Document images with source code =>
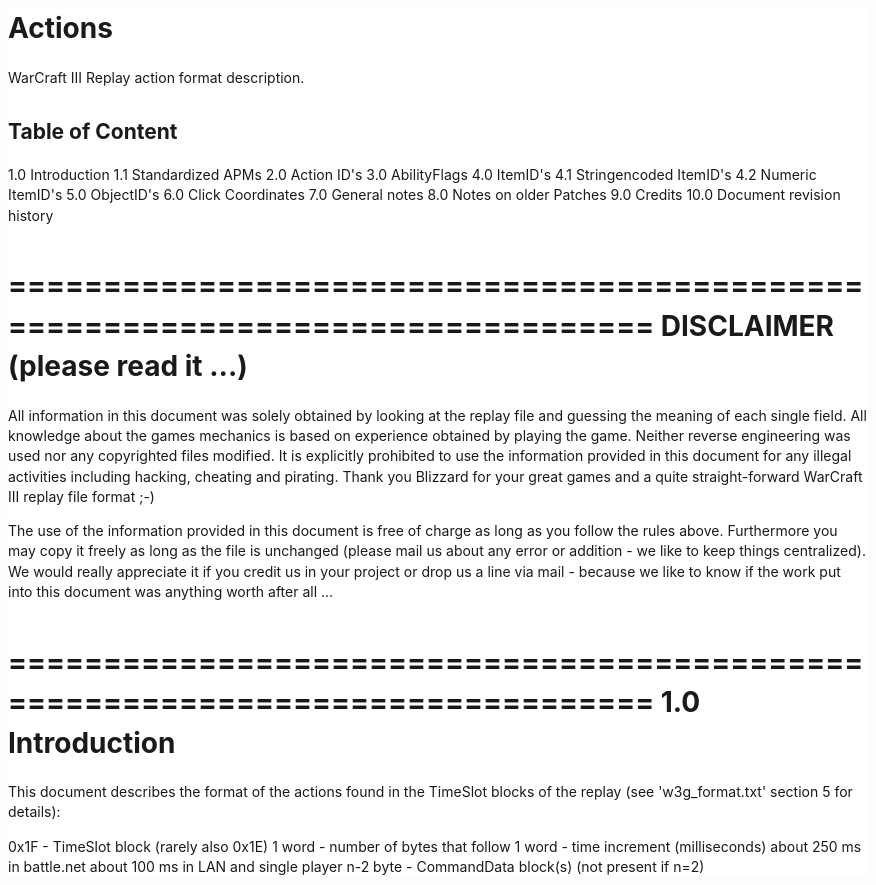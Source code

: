 # Actions

WarCraft III Replay action format description.


## Table of Content

1.0 Introduction
1.1 Standardized APMs
2.0 Action ID's
3.0 AbilityFlags
4.0 ItemID's
4.1 Stringencoded ItemID's
4.2 Numeric ItemID's
5.0 ObjectID's
6.0 Click Coordinates
7.0 General notes
8.0 Notes on older Patches
9.0 Credits
10.0 Document revision history


===============================================================================
DISCLAIMER (please read it ...)
===============================================================================

All information in this document was solely obtained by looking at the replay
file and guessing the meaning of each single field. All knowledge about the
games mechanics is based on experience obtained by playing the game.
Neither reverse engineering was used nor any copyrighted files modified.
It is explicitly prohibited to use the information provided in this document
for any illegal activities including hacking, cheating and pirating.
Thank you Blizzard for your great games and a quite straight-forward
WarCraft III replay file format ;-)

The use of the information provided in this document is free of charge as long
as you follow the rules above. Furthermore you may copy it freely as long as
the file is unchanged (please mail us about any error or addition - we like
to keep things centralized).
We would really appreciate it if you credit us in your project or drop us
a line via mail - because we like to know if the work put into this document
was anything worth after all ...


===============================================================================
1.0 Introduction
===============================================================================

This document describes the format of the actions found in the TimeSlot blocks
of the replay (see 'w3g_format.txt' section 5 for details):

0x1F       - TimeSlot block (rarely also 0x1E)
1 word   - number of bytes that follow
1 word   - time increment (milliseconds)
about 250 ms in battle.net
about 100 ms in LAN and single player
n-2 byte - CommandData block(s) (not present if n=2)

What you are asked to do => Search the data above for the string "word" and return every line that has it.

Exercise answer =>
1 word   - number of bytes that follow
1 word   - time increment (milliseconds)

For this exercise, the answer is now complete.